Task prompt: Go through the lines of the material and count the ones with the word "rotations". Give that count alone.
---------- Excerpted records ----------
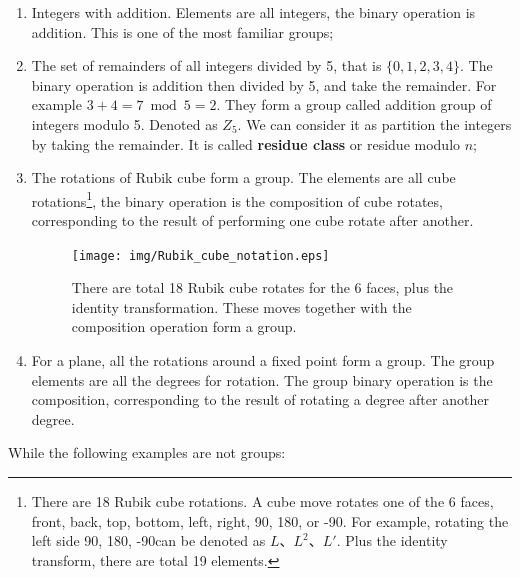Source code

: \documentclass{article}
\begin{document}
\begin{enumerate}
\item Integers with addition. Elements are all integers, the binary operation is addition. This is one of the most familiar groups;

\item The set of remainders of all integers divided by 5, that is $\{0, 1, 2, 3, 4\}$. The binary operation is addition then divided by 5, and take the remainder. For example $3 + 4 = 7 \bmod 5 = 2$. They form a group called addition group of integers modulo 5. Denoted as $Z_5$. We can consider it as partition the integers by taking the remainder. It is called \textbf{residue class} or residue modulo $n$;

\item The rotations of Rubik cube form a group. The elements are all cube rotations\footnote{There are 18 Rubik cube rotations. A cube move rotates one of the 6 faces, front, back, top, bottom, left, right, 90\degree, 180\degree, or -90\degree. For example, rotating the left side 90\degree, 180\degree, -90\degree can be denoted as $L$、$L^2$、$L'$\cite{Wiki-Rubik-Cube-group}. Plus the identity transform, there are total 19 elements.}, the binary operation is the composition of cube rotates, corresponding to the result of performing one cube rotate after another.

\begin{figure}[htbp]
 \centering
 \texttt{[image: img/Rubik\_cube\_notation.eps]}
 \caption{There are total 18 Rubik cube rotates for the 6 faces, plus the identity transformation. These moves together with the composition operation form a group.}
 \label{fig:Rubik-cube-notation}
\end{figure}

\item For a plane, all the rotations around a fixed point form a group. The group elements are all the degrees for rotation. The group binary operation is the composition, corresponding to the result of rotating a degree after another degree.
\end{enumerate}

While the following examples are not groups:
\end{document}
----------
---------- Excerpted records ----------
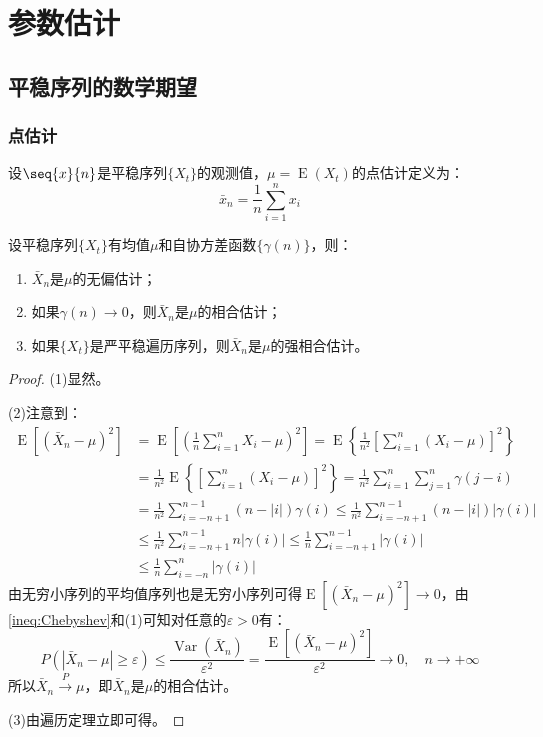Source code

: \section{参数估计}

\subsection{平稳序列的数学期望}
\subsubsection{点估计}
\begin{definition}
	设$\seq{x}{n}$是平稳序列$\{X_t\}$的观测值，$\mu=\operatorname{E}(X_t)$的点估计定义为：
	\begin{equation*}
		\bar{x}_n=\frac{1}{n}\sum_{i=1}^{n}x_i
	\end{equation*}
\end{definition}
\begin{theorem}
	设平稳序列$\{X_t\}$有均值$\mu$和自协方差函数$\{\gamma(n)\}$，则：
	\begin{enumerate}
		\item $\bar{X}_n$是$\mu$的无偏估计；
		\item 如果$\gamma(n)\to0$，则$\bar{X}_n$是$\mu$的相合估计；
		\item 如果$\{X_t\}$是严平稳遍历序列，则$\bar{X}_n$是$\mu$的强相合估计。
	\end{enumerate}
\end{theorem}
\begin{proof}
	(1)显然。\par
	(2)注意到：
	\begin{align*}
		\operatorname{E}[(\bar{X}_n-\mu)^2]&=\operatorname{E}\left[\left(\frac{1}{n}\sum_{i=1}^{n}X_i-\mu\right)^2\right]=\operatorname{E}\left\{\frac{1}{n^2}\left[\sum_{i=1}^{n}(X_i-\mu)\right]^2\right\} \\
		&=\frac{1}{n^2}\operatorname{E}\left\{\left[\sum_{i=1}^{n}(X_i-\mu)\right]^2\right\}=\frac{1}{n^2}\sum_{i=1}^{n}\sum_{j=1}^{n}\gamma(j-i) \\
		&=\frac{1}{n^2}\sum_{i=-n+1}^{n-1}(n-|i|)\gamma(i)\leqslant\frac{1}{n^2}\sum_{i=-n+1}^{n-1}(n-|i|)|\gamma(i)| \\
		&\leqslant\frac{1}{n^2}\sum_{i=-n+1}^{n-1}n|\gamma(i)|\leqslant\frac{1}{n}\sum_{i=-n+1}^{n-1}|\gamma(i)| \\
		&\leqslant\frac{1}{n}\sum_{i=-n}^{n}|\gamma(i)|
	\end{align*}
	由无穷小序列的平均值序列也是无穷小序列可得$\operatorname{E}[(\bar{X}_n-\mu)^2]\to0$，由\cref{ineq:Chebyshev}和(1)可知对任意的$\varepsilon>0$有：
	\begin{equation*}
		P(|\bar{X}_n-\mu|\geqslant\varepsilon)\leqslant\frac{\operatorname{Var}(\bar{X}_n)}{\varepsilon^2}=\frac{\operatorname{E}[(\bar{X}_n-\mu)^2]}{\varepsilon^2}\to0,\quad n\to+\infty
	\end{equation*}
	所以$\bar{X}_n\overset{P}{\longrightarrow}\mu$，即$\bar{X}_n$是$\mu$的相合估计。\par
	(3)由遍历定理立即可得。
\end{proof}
----------
Written answer: 2